Saved entries:
++++++++

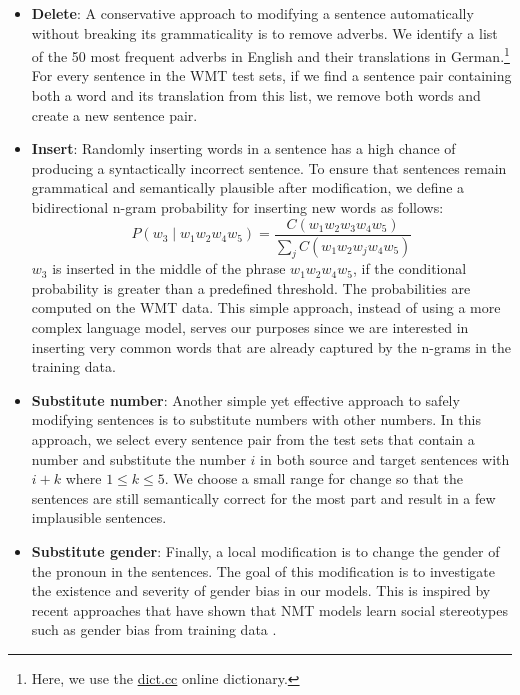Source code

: \begin{itemize}%
\item \textbf{Delete}: A conservative approach to modifying a sentence automatically without breaking its grammaticality is to remove adverbs. 
We identify a list of the 50 most frequent adverbs in English and their translations in German.\footnote{Here, we use the \url{dict.cc} online dictionary.}
For every sentence in the WMT test sets, if we find a sentence pair containing both a word and its translation from this list, we remove both words and create a new sentence pair. 
\item \textbf{Insert}: Randomly inserting words in a sentence has a high chance of producing a syntactically incorrect sentence.
To ensure that sentences remain grammatical and semantically plausible after modification, we define a bidirectional n-gram probability for inserting new words as follows:
\begin{equation}
P(w_3 \mid w_1 w_2 w_4 w_5) = \frac{C(w_1 w_2 w_3 w_4 w_5)}{\sum_j C(w_1 w_2 w_j w_4 w_5)}
\end{equation}
$w_3$ is inserted in the middle of the phrase $w_1 w_2 w_4 w_5$, if the conditional probability is greater than a predefined threshold.  
The probabilities are computed on the WMT data.
This simple approach, instead of using a more complex language model, serves our purposes since we are interested in inserting very common words that are already captured by the n-grams in the training data.

\item \textbf{Substitute number}: Another simple yet effective approach to safely modifying sentences %
is to substitute numbers with other numbers.
In this approach, we select every sentence pair from the test sets that contain a number and substitute the number $i$ in both source and target sentences with $i+k$ where $1 \leq k \leq 5$.
We choose a small range for change so that the sentences are still semantically correct for the most part and result in a few implausible sentences.
\item \textbf{Substitute gender}: Finally, a local modification  
is to change the gender of the pronoun in the sentences. 
The goal of this modification is to investigate the existence and severity of gender bias in our models.
This is inspired by recent approaches that have shown that NMT models learn social stereotypes such as gender bias from training data \citep{escude-font-costa-jussa-2019-equalizing,stanovsky-etal-2019-evaluating}.  
\end{itemize}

++++++++

# TASK OBJECTIVE
Your task is to restate, word for word, only those lines above that fall between the line holding "is to substitute numbers with other numbers." and the line holding "In this approach, we", inclusive.

# YOUR RESPONSE
is to substitute numbers with other numbers.
In this approach, we select every sentence pair from the test sets that contain a number and substitute the number $i$ in both source and target sentences with $i+k$ where $1 \leq k \leq 5$.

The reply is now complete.